▸ Goal of the exercise
Go through the records below and return each line that has "Courant" in it.

▸ Given records
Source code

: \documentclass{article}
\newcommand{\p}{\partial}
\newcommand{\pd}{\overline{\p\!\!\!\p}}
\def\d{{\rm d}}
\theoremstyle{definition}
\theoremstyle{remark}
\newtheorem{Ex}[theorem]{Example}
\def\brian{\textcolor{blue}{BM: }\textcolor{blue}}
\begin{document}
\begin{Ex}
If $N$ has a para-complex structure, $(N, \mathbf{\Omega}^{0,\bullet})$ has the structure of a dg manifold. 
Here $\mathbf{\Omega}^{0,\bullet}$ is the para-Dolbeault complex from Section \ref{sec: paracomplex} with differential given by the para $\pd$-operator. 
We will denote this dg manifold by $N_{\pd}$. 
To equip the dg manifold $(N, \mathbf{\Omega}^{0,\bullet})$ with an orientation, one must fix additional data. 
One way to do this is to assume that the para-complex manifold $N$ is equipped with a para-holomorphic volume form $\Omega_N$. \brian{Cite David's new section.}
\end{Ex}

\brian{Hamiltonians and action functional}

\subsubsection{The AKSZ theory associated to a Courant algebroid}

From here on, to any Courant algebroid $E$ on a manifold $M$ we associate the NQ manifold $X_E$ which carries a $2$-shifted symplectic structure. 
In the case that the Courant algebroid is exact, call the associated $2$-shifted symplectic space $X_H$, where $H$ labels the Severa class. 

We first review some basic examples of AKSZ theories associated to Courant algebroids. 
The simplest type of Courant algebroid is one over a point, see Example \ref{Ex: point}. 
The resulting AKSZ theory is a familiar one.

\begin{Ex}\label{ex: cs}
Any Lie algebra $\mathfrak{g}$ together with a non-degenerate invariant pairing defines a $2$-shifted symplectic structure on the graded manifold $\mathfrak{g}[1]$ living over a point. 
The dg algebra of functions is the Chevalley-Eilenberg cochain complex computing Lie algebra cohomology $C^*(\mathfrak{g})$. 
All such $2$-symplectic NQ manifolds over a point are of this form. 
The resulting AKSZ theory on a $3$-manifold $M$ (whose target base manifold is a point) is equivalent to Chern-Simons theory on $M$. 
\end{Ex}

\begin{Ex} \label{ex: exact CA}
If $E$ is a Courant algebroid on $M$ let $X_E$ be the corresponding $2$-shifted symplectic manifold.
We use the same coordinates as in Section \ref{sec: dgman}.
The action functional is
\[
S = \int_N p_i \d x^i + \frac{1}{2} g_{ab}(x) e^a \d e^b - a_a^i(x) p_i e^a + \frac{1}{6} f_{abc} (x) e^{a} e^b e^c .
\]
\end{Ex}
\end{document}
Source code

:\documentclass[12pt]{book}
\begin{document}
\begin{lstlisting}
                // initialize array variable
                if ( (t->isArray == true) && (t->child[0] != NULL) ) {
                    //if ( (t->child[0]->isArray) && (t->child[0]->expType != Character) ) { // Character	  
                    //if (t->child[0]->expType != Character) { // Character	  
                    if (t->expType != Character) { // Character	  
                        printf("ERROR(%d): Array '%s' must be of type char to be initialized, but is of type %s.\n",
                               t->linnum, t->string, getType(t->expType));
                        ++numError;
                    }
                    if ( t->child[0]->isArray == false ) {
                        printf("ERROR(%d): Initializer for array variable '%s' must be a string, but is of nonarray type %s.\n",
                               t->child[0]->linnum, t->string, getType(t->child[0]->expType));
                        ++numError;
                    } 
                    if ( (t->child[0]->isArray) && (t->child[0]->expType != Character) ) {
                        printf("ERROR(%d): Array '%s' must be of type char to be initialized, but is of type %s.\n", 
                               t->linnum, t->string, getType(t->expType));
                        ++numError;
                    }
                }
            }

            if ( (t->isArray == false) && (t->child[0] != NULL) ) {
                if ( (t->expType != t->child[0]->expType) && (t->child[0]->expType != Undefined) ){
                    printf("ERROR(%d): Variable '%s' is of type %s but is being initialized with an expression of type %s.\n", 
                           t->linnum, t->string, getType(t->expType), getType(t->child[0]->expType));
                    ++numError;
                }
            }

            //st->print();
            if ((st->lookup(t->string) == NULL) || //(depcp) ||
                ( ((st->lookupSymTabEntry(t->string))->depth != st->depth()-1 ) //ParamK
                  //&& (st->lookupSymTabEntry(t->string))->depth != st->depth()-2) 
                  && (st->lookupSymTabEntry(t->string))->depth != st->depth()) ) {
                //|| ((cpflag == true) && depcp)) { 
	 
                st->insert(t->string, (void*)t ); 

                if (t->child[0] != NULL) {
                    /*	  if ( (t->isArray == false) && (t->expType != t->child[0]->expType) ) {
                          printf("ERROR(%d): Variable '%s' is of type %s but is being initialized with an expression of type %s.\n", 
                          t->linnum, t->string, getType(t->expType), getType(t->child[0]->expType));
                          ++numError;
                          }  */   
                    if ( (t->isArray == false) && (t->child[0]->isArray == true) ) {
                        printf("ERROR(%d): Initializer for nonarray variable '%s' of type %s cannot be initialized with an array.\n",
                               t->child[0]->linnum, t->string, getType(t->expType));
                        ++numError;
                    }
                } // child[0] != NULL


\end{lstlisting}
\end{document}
---
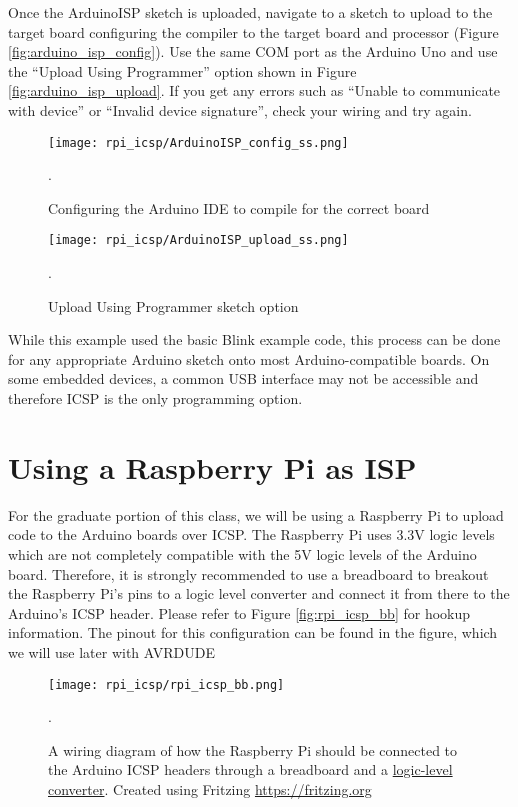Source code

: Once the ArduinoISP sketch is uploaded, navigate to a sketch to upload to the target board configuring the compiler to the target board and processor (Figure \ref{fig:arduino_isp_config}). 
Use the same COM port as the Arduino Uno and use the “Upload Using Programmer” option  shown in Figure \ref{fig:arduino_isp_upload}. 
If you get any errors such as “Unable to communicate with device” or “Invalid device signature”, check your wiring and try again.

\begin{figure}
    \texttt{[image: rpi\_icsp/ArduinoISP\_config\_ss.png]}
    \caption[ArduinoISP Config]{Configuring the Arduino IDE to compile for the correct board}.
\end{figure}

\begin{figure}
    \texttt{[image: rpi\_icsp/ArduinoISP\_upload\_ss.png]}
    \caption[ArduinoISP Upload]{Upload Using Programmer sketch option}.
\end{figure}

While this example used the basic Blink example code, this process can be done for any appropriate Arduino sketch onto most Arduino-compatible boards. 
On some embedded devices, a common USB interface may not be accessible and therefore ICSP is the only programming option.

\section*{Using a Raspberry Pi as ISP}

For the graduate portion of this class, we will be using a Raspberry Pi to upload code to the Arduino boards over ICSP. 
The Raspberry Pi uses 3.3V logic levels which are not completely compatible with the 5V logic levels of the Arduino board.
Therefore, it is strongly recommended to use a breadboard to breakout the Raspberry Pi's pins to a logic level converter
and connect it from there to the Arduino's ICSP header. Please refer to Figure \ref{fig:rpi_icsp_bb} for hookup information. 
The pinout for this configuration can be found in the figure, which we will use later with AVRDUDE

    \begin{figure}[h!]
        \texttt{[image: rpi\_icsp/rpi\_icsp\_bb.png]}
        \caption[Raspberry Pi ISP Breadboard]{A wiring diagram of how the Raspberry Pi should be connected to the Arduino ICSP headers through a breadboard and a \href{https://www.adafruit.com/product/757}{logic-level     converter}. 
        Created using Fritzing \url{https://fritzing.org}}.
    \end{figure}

▸ Result of this exercise
\subsubsection{The AKSZ theory associated to a Courant algebroid}
From here on, to any Courant algebroid $E$ on a manifold $M$ we associate the NQ manifold $X_E$ which carries a $2$-shifted symplectic structure. 
In the case that the Courant algebroid is exact, call the associated $2$-shifted symplectic space $X_H$, where $H$ labels the Severa class. 
We first review some basic examples of AKSZ theories associated to Courant algebroids. 
The simplest type of Courant algebroid is one over a point, see Example \ref{Ex: point}. 
If $E$ is a Courant algebroid on $M$ let $X_E$ be the corresponding $2$-shifted symplectic manifold.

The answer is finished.